[Rendered images with source text]
■ ■ ■ ■ ■

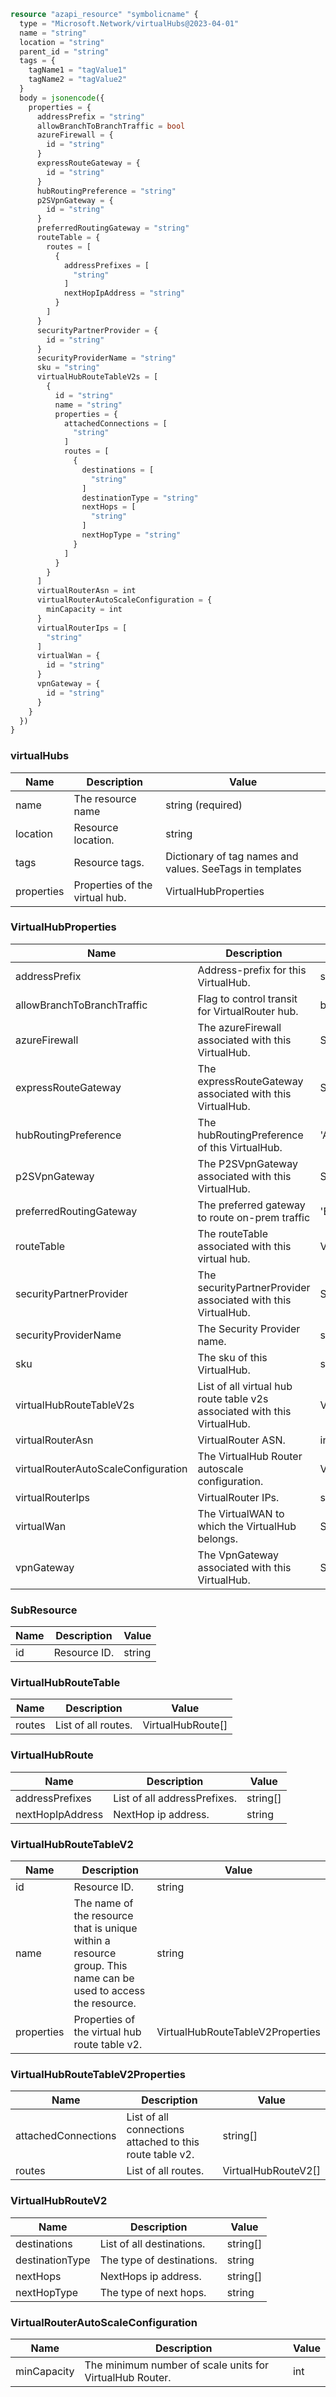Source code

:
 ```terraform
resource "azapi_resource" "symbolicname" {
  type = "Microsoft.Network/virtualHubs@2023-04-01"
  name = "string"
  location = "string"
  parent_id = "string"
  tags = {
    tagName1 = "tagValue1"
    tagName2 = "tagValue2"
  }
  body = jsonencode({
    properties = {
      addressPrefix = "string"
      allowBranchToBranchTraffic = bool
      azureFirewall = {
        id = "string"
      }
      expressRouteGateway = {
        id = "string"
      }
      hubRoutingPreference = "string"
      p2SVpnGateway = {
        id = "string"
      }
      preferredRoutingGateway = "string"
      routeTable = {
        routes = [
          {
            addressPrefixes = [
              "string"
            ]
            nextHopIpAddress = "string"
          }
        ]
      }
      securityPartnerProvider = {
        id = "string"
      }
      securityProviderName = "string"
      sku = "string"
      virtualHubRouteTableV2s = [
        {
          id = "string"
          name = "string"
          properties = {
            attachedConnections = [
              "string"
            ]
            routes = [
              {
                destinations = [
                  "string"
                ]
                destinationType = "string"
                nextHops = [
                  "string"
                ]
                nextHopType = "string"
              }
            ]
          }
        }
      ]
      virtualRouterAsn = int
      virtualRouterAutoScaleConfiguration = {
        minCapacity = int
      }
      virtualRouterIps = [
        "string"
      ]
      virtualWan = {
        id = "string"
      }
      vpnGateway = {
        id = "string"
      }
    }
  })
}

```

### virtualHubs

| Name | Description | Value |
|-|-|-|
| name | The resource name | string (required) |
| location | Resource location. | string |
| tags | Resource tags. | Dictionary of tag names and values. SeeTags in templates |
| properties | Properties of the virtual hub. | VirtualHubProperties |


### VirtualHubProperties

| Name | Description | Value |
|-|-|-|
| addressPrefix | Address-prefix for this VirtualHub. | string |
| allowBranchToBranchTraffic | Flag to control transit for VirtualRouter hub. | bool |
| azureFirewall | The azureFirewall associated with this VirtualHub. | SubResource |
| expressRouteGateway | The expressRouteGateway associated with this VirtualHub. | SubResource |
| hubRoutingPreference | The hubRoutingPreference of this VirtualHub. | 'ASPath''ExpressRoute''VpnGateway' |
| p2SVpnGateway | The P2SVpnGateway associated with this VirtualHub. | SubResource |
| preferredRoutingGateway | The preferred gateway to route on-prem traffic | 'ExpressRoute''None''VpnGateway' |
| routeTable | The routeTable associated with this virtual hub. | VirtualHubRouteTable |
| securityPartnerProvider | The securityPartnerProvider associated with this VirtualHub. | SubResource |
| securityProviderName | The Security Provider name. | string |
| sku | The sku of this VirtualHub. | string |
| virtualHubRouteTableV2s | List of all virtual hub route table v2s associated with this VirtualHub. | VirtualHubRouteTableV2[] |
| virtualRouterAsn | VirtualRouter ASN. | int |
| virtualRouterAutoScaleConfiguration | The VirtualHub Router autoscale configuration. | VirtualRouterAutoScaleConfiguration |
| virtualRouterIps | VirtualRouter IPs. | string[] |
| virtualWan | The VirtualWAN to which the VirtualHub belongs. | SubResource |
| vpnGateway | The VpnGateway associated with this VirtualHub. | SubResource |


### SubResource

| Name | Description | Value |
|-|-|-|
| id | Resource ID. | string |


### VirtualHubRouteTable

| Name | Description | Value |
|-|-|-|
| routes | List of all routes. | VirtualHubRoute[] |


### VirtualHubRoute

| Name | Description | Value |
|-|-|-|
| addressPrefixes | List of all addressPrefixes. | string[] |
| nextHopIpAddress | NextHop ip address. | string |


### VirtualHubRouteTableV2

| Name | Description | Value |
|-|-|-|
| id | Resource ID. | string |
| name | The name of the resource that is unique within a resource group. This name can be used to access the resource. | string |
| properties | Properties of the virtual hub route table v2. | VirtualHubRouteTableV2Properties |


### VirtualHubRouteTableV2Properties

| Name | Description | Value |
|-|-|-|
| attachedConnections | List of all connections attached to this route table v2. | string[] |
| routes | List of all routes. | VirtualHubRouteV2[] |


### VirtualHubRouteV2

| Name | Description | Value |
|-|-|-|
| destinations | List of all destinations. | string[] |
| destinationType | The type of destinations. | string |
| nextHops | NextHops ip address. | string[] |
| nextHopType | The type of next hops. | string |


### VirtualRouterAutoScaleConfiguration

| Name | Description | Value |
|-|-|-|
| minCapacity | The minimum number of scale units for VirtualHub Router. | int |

■ ■ ■ ■ ■

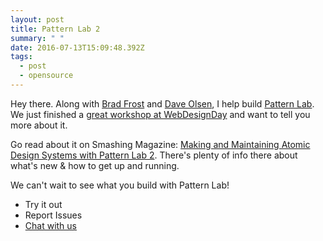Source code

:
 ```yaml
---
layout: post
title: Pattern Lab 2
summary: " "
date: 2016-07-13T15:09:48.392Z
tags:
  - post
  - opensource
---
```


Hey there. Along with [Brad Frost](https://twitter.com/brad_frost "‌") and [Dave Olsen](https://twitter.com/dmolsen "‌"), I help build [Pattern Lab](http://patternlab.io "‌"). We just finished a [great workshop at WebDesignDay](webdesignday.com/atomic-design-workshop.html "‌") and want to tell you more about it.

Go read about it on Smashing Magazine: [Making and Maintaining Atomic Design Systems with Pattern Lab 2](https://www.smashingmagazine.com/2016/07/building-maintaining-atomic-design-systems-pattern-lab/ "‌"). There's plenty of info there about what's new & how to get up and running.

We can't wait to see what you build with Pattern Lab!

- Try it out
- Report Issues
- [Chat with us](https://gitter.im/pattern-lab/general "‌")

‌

■ ■ ■ ■ ■

◆ **DESCRIPTION OF THE TASK**
Where does the string "minCapacity" appear in the records above? Show every line that holds it.

◆ **TASK ANSWER**
        minCapacity = int
| minCapacity | The minimum number of scale units for VirtualHub Router. | int |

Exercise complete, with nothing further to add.